▶ **EXERCISE BRIEF**
Within the records below, reproduce without change the lines from the line that has "You can view all fruit here available here." through the line that has "1. The purpose", and only those.

[Collected data]

◆ ◆ ◆ ◆ ◆

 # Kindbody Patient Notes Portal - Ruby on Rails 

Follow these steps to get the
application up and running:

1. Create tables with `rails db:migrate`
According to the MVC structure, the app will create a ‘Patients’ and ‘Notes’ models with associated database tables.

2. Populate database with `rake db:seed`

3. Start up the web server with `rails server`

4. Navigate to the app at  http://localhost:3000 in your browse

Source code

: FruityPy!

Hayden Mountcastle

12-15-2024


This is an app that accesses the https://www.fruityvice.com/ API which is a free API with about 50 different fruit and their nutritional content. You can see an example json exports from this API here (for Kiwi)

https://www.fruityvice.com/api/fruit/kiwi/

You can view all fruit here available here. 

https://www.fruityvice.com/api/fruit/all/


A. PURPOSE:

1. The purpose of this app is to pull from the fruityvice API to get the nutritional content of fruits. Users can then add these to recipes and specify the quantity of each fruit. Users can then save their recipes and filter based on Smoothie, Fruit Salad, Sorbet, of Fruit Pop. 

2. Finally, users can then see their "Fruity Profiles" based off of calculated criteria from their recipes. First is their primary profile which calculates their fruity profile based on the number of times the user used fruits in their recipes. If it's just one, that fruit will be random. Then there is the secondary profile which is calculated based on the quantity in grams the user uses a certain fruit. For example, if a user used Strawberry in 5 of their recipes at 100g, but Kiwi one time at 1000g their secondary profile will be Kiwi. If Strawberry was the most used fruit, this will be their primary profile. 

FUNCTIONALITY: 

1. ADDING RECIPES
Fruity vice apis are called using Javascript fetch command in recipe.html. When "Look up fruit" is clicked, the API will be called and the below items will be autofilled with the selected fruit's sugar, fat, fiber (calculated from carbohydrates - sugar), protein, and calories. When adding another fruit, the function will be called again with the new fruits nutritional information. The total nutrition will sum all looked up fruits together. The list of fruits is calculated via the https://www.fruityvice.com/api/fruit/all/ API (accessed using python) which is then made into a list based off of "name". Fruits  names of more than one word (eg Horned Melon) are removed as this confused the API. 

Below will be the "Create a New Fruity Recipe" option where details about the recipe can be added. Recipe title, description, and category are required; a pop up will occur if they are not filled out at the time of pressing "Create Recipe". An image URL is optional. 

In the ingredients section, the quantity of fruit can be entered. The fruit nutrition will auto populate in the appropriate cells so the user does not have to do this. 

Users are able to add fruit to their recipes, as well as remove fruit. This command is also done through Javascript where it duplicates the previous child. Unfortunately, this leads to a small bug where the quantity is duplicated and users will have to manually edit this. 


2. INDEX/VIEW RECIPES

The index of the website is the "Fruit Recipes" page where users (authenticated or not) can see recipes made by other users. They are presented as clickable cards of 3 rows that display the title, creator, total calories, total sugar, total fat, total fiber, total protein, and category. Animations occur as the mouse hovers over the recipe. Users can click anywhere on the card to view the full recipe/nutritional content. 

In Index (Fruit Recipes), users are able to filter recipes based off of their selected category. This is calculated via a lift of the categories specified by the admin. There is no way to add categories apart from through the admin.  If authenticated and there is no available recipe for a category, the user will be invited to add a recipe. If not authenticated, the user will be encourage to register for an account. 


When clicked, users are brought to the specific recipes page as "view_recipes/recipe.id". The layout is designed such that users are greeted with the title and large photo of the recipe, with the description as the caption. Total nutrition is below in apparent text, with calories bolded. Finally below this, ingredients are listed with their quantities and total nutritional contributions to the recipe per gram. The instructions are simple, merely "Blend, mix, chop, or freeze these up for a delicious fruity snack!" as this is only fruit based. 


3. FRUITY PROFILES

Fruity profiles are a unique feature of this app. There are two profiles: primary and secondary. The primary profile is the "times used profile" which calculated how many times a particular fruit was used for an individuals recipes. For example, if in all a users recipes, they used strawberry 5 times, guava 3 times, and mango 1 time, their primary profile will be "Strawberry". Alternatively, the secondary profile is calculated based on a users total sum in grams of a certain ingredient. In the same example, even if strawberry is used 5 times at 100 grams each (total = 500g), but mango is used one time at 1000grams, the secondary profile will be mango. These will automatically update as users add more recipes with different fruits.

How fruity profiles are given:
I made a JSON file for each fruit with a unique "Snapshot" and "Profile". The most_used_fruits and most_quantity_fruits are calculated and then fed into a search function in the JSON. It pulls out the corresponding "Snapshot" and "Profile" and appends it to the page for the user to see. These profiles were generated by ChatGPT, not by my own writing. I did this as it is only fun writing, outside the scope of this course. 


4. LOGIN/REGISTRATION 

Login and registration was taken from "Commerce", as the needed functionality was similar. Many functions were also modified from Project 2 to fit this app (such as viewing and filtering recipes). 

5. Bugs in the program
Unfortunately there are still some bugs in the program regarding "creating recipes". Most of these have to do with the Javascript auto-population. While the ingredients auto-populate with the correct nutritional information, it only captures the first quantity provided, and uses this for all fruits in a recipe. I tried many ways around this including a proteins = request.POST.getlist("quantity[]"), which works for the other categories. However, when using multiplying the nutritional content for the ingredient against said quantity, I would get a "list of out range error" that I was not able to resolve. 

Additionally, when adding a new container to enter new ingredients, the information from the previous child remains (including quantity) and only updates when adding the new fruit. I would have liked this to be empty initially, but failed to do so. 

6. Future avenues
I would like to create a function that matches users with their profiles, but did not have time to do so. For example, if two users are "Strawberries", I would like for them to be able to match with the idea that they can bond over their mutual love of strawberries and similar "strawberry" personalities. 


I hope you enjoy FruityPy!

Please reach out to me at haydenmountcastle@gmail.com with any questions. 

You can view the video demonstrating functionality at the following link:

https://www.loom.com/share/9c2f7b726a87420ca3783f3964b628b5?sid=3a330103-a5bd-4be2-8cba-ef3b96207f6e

◆ ◆ ◆ ◆ ◆

▶ **SOLVED PROBLEM**
You can view all fruit here available here. 

https://www.fruityvice.com/api/fruit/all/


A. PURPOSE:

1. The purpose of this app is to pull from the fruityvice API to get the nutritional content of fruits. Users can then add these to recipes and specify the quantity of each fruit. Users can then save their recipes and filter based on Smoothie, Fruit Salad, Sorbet, of Fruit Pop. 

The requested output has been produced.